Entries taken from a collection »

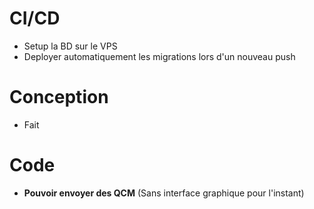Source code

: # CI/CD
- Setup la BD sur le VPS
- Deployer automatiquement les migrations lors d'un nouveau push

# Conception 
- Fait

# Code
- **Pouvoir envoyer des QCM** (Sans interface graphique pour l'instant)
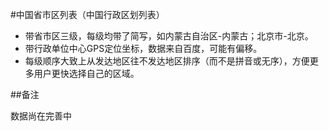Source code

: #中国省市区列表（中国行政区划列表）

* 带省市区三级，每级均带了简写，如内蒙古自治区-内蒙古；北京市-北京。
* 带行政单位中心GPS定位坐标，数据来自百度，可能有偏移。
* 每级顺序大致上从发达地区往不发达地区排序（而不是拼音或无序），方便更多用户更快选择自己的区域。

##备注

数据尚在完善中
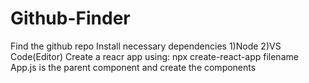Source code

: # Github-Finder
Find the github repo
Install necessary dependencies
1)Node 2)VS Code(Editor)
Create a reacr app using:
npx create-react-app filename
App.js is the parent component and create the components

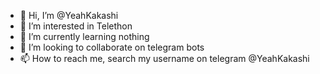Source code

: - 👋 Hi, I’m @YeahKakashi
- 👀 I’m interested in Telethon 
- 🌱 I’m currently learning nothing
- 💞️ I’m looking to collaborate on telegram bots 
- 📫 How to reach me, search my username on telegram @YeahKakashi

<!---
Sonu12o/Sonu12o is a ✨ special ✨ repository because its `README.md` (this file) appears on your GitHub profile.
You can click the Preview link to take a look at your changes.
--->
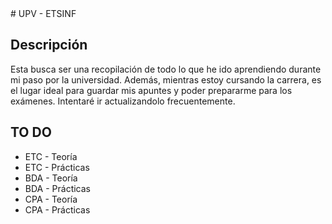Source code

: <section>
# UPV - ETSINF

## Descripción

Esta busca ser una recopilación de todo lo que he ido aprendiendo durante mi paso por la universidad. Además, mientras estoy cursando la carrera, es el lugar ideal para guardar mis apuntes y poder prepararme para los exámenes. Intentaré ir actualizandolo frecuentemente.

## TO DO

* ETC - Teoría
* ETC - Prácticas
* BDA - Teoría
* BDA - Prácticas
* CPA - Teoría
* CPA - Prácticas
</section>
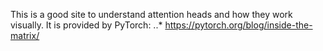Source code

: This is a good site to understand attention heads and how they work visually. It is provided by PyTorch:
..* https://pytorch.org/blog/inside-the-matrix/
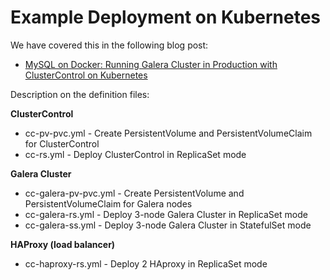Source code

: # Example Deployment on Kubernetes #

We have covered this in the following blog post:
* [MySQL on Docker: Running Galera Cluster in Production with ClusterControl on Kubernetes](https://severalnines.com/blog/mysql-docker-running-galera-cluster-production-clustercontrol-kubernetes)

Description on the definition files:

**ClusterControl**

* cc-pv-pvc.yml - Create PersistentVolume and PersistentVolumeClaim for ClusterControl
* cc-rs.yml - Deploy ClusterControl in ReplicaSet mode

**Galera Cluster**

* cc-galera-pv-pvc.yml - Create PersistentVolume and PersistentVolumeClaim for Galera nodes
* cc-galera-rs.yml - Deploy 3-node Galera Cluster in ReplicaSet mode
* cc-galera-ss.yml - Deploy 3-node Galera Cluster in StatefulSet mode

**HAProxy (load balancer)**

* cc-haproxy-rs.yml - Deploy 2 HAproxy in ReplicaSet mode
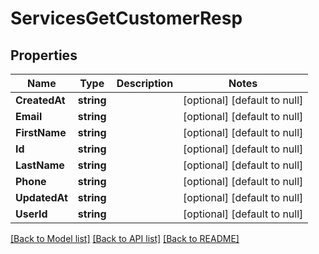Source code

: # ServicesGetCustomerResp

## Properties
Name | Type | Description | Notes
------------ | ------------- | ------------- | -------------
**CreatedAt** | **string** |  | [optional] [default to null]
**Email** | **string** |  | [optional] [default to null]
**FirstName** | **string** |  | [optional] [default to null]
**Id** | **string** |  | [optional] [default to null]
**LastName** | **string** |  | [optional] [default to null]
**Phone** | **string** |  | [optional] [default to null]
**UpdatedAt** | **string** |  | [optional] [default to null]
**UserId** | **string** |  | [optional] [default to null]

[[Back to Model list]](../README.md#documentation-for-models) [[Back to API list]](../README.md#documentation-for-api-endpoints) [[Back to README]](../README.md)


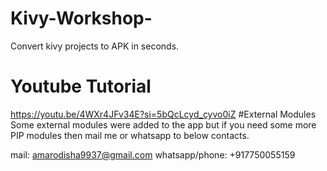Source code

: # Kivy-Workshop-
Convert kivy projects to APK in seconds.
# Youtube Tutorial 
https://youtu.be/4WXr4JFv34E?si=5bQcLcyd_cyvo0iZ
#External Modules
Some external modules were added to the app but if you need some more PIP modules then mail me or whatsapp to below contacts.

mail: amarodisha9937@gmail.com 
whatsapp/phone: +917750055159

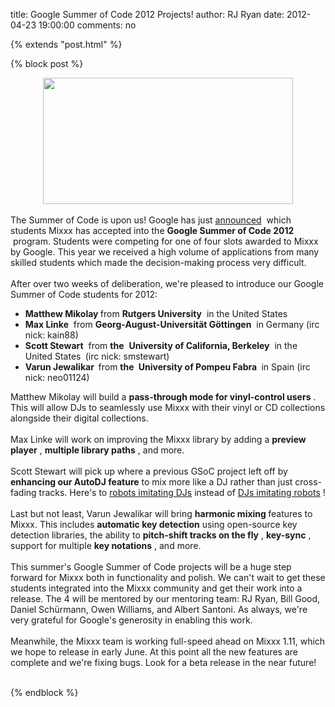 title: Google Summer of Code 2012 Projects!
author: RJ Ryan
date: 2012-04-23 19:00:00
comments: no

{% extends "post.html" %}

{% block post %}

<div class="separator" style="clear: both; text-align: center;"><a href="{% static '/static/images/news/gsoc-2012-logo-color.png' %}" imageanchor="1" style="margin-left: 1em; margin-right: 1em;"><img border="0" height="202" src="{% static '/static/images/news/gsoc-2012-logo-color.png' %}" width="400" />
</a>
</div>
<br />
The Summer of Code is upon us! Google has just&nbsp;<a href="http://socghop.appspot.com/gsoc/org/home/google/gsoc2012/mixxx">announced</a>
&nbsp;which students Mixxx has accepted into the&nbsp;<span style="font-weight: bold;">Google Summer of Code 2012</span>
&nbsp;program. Students were competing for one of four slots awarded to Mixxx by Google. This year we received a high volume of applications from many skilled students which made the decision-making process very difficult.<br />
<div><br />
<div>After over two weeks of deliberation, we're pleased to introduce our Google Summer of Code students for 2012:<br />
<ul><li><b>Matthew Mikolay </b>
from&nbsp;<b>Rutgers University</b>
&nbsp;in the United States</li>
<li><b>Max Linke</b>
&nbsp;from <b>Georg-August-Universität Göttingen</b>
&nbsp;in Germany&nbsp;(irc nick: kain88)</li>
<li><b>Scott Stewart</b>
&nbsp;from <b>the</b>
&nbsp;<b>University of California, Berkeley</b>
&nbsp;in the United States<b>&nbsp;</b>
(irc nick: smstewart)</li>
<li><b><b>Varun Jewalikar&nbsp;</b>
<span style="font-weight: normal;">from </span>
the<span style="font-weight: normal;">&nbsp;</span>
<b>University of Pompeu Fabra</b>
<span style="font-weight: normal;">&nbsp;in Spain (irc nick: neo01124)</span>
</b>
</li>
</ul>
<div>Matthew Mikolay will build a <b>pass-through mode for vinyl-control users</b>
. This will allow DJs to seamlessly use Mixxx with their vinyl or CD collections alongside their digital collections.<br />
<br />
Max Linke will work on improving the Mixxx library by adding a <b>preview player</b>
, <b>multiple library paths</b>
, and more.<br />
<br />
Scott Stewart will pick up where a previous GSoC project left off by <b>enhancing our AutoDJ feature</b>
 to mix more like a DJ rather than just cross-fading tracks. Here's to <a href="http://i37.photobucket.com/albums/e72/EenuhS/robotdj5.png" target="_blank">robots imitating DJs</a>
 instead of <a href="http://manhattan2ibiza.com/wp-content/uploads/2011/08/daft-punk-10.jpg" target="_blank">DJs imitating robots</a>
!<br />
<br />
Last but not least, Varun Jewalikar will bring <b>harmonic mixing </b>
features to Mixxx. This includes <b>automatic key detection</b>
 using open-source key detection libraries, the ability to <b>pitch-shift tracks on the fly</b>
, <b>key-sync</b>
, support for multiple <b>key notations</b>
, and more.<br />
<br />
This summer's Google Summer of Code projects will be a huge step forward for Mixxx both in functionality and polish. We can't wait to get these students integrated into the Mixxx community and get their work into a release. The 4 will be mentored by our mentoring team: RJ Ryan, Bill Good, Daniel Schürmann, Owen Williams, and Albert Santoni. As always, we're very grateful for Google's generosity in enabling this work.<br />
<br />
Meanwhile, the Mixxx team is working full-speed ahead on Mixxx 1.11, which we hope to release in early June. At this point all the new features are complete and we're fixing bugs. Look for a beta release in the near future!</div>
</div>
<div><br />
</div>
<div></div>
</div>


{% endblock %}
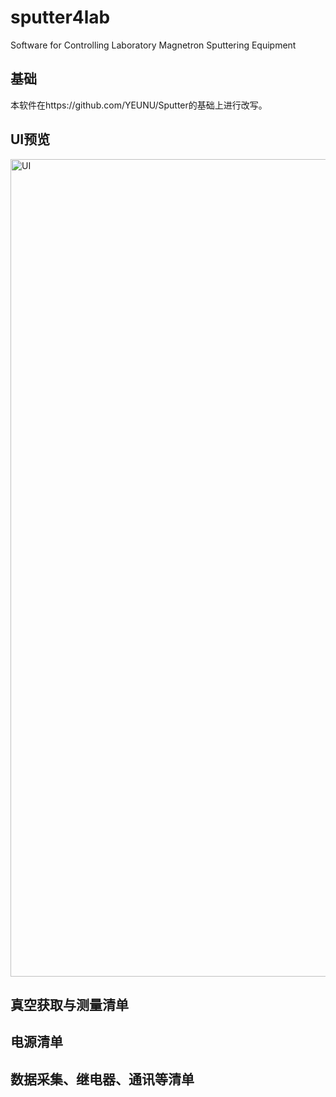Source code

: # sputter4lab
Software for Controlling Laboratory Magnetron Sputtering Equipment



## 基础

本软件在https://github.com/YEUNU/Sputter的基础上进行改写。







## UI预览



<img width="1308" alt="UI" src="https://github.com/user-attachments/assets/0571d92f-3e5c-4572-a7b3-520bb3887808" />




## 真空获取与测量清单




## 电源清单




## 数据采集、继电器、通讯等清单
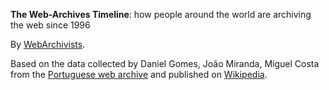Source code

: **The Web-Archives Timeline**: how people around the world are archiving the web since 1996

By [WebArchivists](http://webarchivists.org).

Based on the data collected by Daniel Gomes, João Miranda, Miguel Costa from the [Portuguese web archive](http://sobre.arquivo.pt/about-the-archive/publications) and published on [Wikipedia](http://en.wikipedia.org/wiki/List_of_Web_archiving_initiatives).
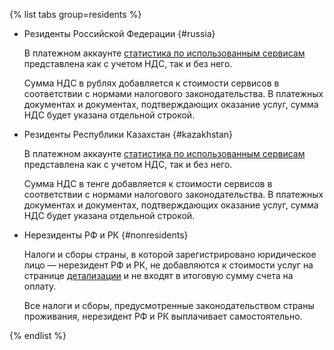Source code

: {% list tabs group=residents %}

- Резиденты Российской Федерации {#russia}

  В платежном аккаунте [статистика по использованным сервисам](../operations/check-charges.md) представлена как с учетом НДС, так и без него.

  Сумма НДС в рублях добавляется к стоимости сервисов в соответствии с нормами налогового законодательства. В платежных документах и документах, подтверждающих оказание услуг, сумма НДС будет указана отдельной строкой.

- Резиденты Республики Казахстан {#kazakhstan}

  В платежном аккаунте [статистика по использованным сервисам](../operations/check-charges.md) представлена как с учетом НДС, так и без него.

  Сумма НДС в тенге добавляется к стоимости сервисов в соответствии с нормами налогового законодательства. В платежных документах и документах, подтверждающих оказание услуг, сумма НДС будет указана отдельной строкой.

- Нерезиденты РФ и РК {#nonresidents}

  Налоги и сборы страны, в которой зарегистрировано юридическое лицо — нерезидент РФ и РК, не добавляются к стоимости услуг на странице [детализации](../operations/check-charges.md) и не входят в итоговую сумму счета на оплату.

  Все налоги и сборы, предусмотренные законодательством страны проживания, нерезидент РФ и РК выплачивает самостоятельно.

{% endlist %}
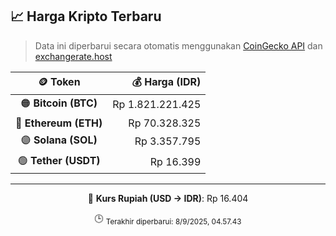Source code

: 

<!-- HARGA_KRIPTO -->
## 📈 Harga Kripto Terbaru

> Data ini diperbarui secara otomatis menggunakan [CoinGecko API](https://www.coingecko.com/) dan [exchangerate.host](https://exchangerate.host/)

<div align="center">

| 🪙 Token | 💰 Harga (IDR) |
|:------:|---------------:|
| 🟠 **Bitcoin (BTC)**   | Rp 1.821.221.425 |
| 🔵 **Ethereum (ETH)**  | Rp 70.328.325 |
| 🟣 **Solana (SOL)**    | Rp 3.357.795 |
| 🟢 **Tether (USDT)**   | Rp 16.399 |

---

💱 **Kurs Rupiah (USD → IDR)**: Rp 16.404

🕒 <sub>Terakhir diperbarui: 8/9/2025, 04.57.43</sub>

</div>
<!-- /HARGA_KRIPTO -->
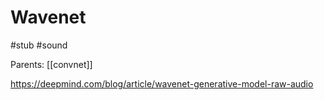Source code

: # Wavenet

#stub #sound

Parents: [[convnet]]

https://deepmind.com/blog/article/wavenet-generative-model-raw-audio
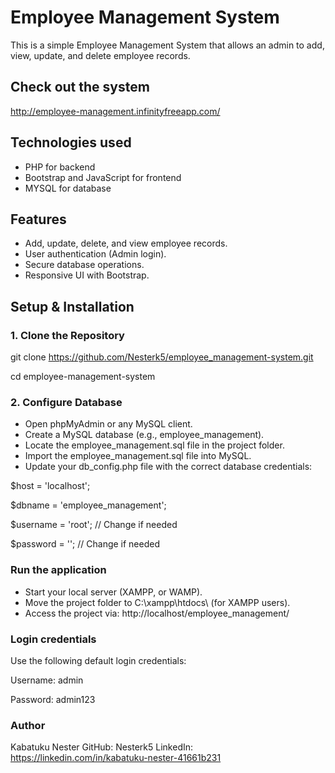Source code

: # Employee Management System

This is a simple Employee Management System that allows an admin to add, view, update, and delete employee records. 

## Check out the system
http://employee-management.infinityfreeapp.com/

## Technologies used
- PHP for backend
- Bootstrap and JavaScript for frontend
- MYSQL for database

## Features
- Add, update, delete, and view employee records.
- User authentication (Admin login).
- Secure database operations.
- Responsive UI with Bootstrap.

## Setup & Installation
### 1. Clone the Repository
git clone https://github.com/Nesterk5/employee_management-system.git

cd employee-management-system

### 2. Configure Database
- Open phpMyAdmin or any MySQL client.
- Create a MySQL database (e.g., employee_management).
- Locate the employee_management.sql file in the project folder.
- Import the employee_management.sql file into MySQL.
- Update your db_config.php file with the correct database credentials:

$host = 'localhost';

$dbname = 'employee_management';

$username = 'root';  // Change if needed

$password = '';  // Change if needed

### Run the application
- Start your local server (XAMPP, or WAMP).
- Move the project folder to C:\xampp\htdocs\ (for XAMPP users).
- Access the project via:
  http://localhost/employee_management/
  
### Login credentials
Use the following default login credentials:

Username: admin

Password: admin123

### Author
Kabatuku Nester
GitHub: Nesterk5
LinkedIn: https://linkedin.com/in/kabatuku-nester-41661b231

Work item » Answer with a number only. How many lines in the records include the word "robots"?

Response to the task » 2